━━━ Record set ━━━

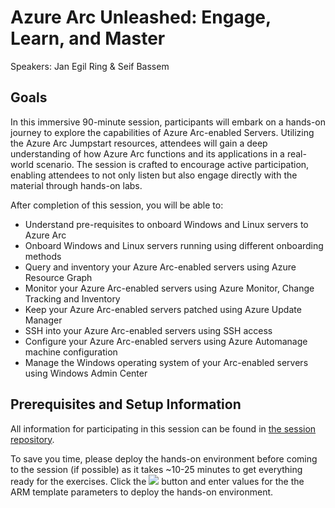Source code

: # Azure Arc Unleashed: Engage, Learn, and Master

Speakers: Jan Egil Ring & Seif Bassem

## Goals

In this immersive 90-minute session, participants will embark on a hands-on journey to explore the capabilities of Azure Arc-enabled Servers. Utilizing the Azure Arc Jumpstart resources, attendees will gain a deep understanding of how Azure Arc functions and its applications in a real-world scenario. The session is crafted to encourage active participation, enabling attendees to not only listen but also engage directly with the material through hands-on labs.

After completion of this session, you will be able to:

- Understand pre-requisites to onboard Windows and Linux servers to Azure Arc
- Onboard Windows and Linux servers running using different onboarding methods
- Query and inventory your Azure Arc-enabled servers using Azure Resource Graph
- Monitor your Azure Arc-enabled servers using Azure Monitor, Change Tracking and Inventory
- Keep your Azure Arc-enabled servers patched using Azure Update Manager
- SSH into your Azure Arc-enabled servers using SSH access
- Configure your Azure Arc-enabled servers using Azure Automanage machine configuration
- Manage the Windows operating system of your Arc-enabled servers using Windows Admin Center

## Prerequisites and Setup Information

All information for participating in this session can be found in [the session repository](https://aka.ms/arc-follow-along).

To save you time, please deploy the hands-on environment before coming to the session (if possible) as it takes ~10-25 minutes to get everything ready for the exercises. Click the <a href="https://portal.azure.com/#create/Microsoft.Template/uri/https%3A%2F%2Fraw.githubusercontent.com%2FAzure%2Farc_jumpstart_levelup%2Fpsconfeu%2Fazure_arc_servers_jumpstart%2FARM%2Fazuredeploy.json" target="_blank"><img src="https://aka.ms/deploytoazurebutton"/></a> button and enter values for the the ARM template parameters to deploy the hands-on environment.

━━━

- **What the task asks**
Please set down each entry word for word, without its images.

- **Solution below**
Source code

: # Azure Arc Unleashed: Engage, Learn, and Master

Speakers: Jan Egil Ring & Seif Bassem

## Goals

In this immersive 90-minute session, participants will embark on a hands-on journey to explore the capabilities of Azure Arc-enabled Servers. Utilizing the Azure Arc Jumpstart resources, attendees will gain a deep understanding of how Azure Arc functions and its applications in a real-world scenario. The session is crafted to encourage active participation, enabling attendees to not only listen but also engage directly with the material through hands-on labs.

After completion of this session, you will be able to:

- Understand pre-requisites to onboard Windows and Linux servers to Azure Arc
- Onboard Windows and Linux servers running using different onboarding methods
- Query and inventory your Azure Arc-enabled servers using Azure Resource Graph
- Monitor your Azure Arc-enabled servers using Azure Monitor, Change Tracking and Inventory
- Keep your Azure Arc-enabled servers patched using Azure Update Manager
- SSH into your Azure Arc-enabled servers using SSH access
- Configure your Azure Arc-enabled servers using Azure Automanage machine configuration
- Manage the Windows operating system of your Arc-enabled servers using Windows Admin Center

## Prerequisites and Setup Information

All information for participating in this session can be found in [the session repository](https://aka.ms/arc-follow-along).

To save you time, please deploy the hands-on environment before coming to the session (if possible) as it takes ~10-25 minutes to get everything ready for the exercises. Click the <a href="https://portal.azure.com/#create/Microsoft.Template/uri/https%3A%2F%2Fraw.githubusercontent.com%2FAzure%2Farc_jumpstart_levelup%2Fpsconfeu%2Fazure_arc_servers_jumpstart%2FARM%2Fazuredeploy.json" target="_blank"><img src="https://aka.ms/deploytoazurebutton"/></a> button and enter values for the the ARM template parameters to deploy the hands-on environment.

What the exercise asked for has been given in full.